Nöjd se echó a reír.

—Dialecto de Escania —aclaró—. ¿Qué decís en Estocolmo? Canear, ¿no? Violencia doméstica, en lenguaje policial. Qué puñetera expresión, por cierto. Violencia doméstica. En cualquier caso, me ha tocado ir para allá un par de veces. La primera vez logré hacerle entrar en razón hablándole. Pero la siguiente vez fue peor. Tuve que darle un puñetazo y meterlo en nuestro maravilloso calabozo. Sigbrit estaba hecha un puto asco. Ojos amoratados y unas marcas muy feas en el cuello.

Nöjd se puso a toquetear su sombrero de cazador de leones.

—Conozco a Bertil Mård. Se corre juergas, pero creo que no es tan malo como parece. Y está enamorado de Sigbrit. Y es celoso. Aunque no creo que tenga motivo. No sé nada sobre la vida sexual de ella, si la tiene. Si la tuviera, yo debería saberlo. Aquí en buena medida sabemos todo sobre todos. Sobre todo yo.

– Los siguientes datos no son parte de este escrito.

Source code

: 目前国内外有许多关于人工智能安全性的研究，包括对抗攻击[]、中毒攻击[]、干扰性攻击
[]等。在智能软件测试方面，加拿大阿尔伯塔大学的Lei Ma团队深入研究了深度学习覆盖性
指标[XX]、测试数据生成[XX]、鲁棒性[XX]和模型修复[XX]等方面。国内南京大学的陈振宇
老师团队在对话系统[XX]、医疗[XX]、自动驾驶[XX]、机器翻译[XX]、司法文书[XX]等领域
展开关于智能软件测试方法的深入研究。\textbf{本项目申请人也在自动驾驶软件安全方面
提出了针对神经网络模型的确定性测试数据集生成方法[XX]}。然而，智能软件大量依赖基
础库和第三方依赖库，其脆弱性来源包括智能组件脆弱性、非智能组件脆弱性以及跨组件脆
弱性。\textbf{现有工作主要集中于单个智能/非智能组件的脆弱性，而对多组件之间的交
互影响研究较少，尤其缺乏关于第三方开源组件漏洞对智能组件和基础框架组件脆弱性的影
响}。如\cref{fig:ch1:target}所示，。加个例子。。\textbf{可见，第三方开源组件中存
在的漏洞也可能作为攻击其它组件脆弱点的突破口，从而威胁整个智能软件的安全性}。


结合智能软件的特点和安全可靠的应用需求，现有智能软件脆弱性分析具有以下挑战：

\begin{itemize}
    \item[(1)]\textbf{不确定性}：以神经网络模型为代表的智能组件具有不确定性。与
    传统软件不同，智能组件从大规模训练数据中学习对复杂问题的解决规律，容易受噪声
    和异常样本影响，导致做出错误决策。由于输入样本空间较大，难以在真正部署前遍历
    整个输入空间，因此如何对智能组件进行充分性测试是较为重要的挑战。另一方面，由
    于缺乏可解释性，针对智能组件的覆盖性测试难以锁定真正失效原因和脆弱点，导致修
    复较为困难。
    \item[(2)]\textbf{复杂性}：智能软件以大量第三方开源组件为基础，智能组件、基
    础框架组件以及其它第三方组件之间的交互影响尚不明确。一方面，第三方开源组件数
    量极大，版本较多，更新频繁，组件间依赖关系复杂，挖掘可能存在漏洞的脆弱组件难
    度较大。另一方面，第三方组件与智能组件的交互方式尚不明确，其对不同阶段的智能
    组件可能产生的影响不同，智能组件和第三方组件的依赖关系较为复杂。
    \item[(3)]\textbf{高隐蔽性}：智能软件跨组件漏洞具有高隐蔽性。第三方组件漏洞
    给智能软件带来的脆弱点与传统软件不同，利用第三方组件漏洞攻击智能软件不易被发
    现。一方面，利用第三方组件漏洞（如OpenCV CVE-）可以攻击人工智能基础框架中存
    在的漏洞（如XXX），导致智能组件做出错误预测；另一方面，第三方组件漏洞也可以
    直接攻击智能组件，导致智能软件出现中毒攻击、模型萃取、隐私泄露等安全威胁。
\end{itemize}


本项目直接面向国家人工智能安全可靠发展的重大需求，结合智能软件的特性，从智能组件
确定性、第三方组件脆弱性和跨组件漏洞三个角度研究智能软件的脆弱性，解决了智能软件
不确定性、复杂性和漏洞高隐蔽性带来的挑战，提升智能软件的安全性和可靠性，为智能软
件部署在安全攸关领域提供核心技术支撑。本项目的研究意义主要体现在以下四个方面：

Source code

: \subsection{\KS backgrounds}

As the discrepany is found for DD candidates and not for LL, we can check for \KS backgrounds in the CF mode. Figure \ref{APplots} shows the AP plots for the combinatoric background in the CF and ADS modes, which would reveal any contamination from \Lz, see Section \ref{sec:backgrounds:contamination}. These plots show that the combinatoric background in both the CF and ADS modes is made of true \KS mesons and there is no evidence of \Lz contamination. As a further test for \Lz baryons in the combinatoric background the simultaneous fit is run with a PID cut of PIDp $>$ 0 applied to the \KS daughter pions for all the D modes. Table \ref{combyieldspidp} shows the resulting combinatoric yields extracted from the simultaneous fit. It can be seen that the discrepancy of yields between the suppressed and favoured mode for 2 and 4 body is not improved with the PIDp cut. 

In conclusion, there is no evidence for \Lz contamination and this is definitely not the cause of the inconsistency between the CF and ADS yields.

—¿Qué dice el propio Mård?

—Le interrogaron en Malmö. Tiene una especie de coartada para el 17 de octubre. Estaba en Copenhague ese día, dice. Cogió el transbordador Malmöhus, pero...

—¿Sabes quién lo interrogó?

—Sí. Un detective llamado Månsson.

Martin Beck conocía a Månsson desde hacía tiempo y tenía gran confianza en él. Se aclaró la garganta y dijo:

—Con otras palabras: que las cosas para Mård tampoco pintan bien.

Nöjd se quedó pensativo. Rascó al perro un rato y luego declaró:

—No. Pero pintan muchísimo mejor que para Folke Bengtsson.

—Si es que a Sigbrit le ha pasado algo.

—Ha desaparecido. Para mí es suficiente. Nadie de los que la conocen puede encontrar una explicación razonable.

—¿Qué aspecto tiene ella, por cierto?

—Qué aspecto tendrá ahora mismo, prefiero no pensarlo —respondió Nöjd.

—Es una idea preconcebida.

—Claro. Solo digo lo que yo creo. Por lo demás, ella es así.

Se metió la mano en el bolsillo trasero y sacó dos fotografías, una foto de pasaporte y una ampliación doblada en color.

Echó un vistazo a las imágenes antes de alargárselas a Martin Beck.

Luego comentó:

—Las dos son buenas. Yo diría que su aspecto es normal. Como la mayoría de la gente. Bastante guapa, claro.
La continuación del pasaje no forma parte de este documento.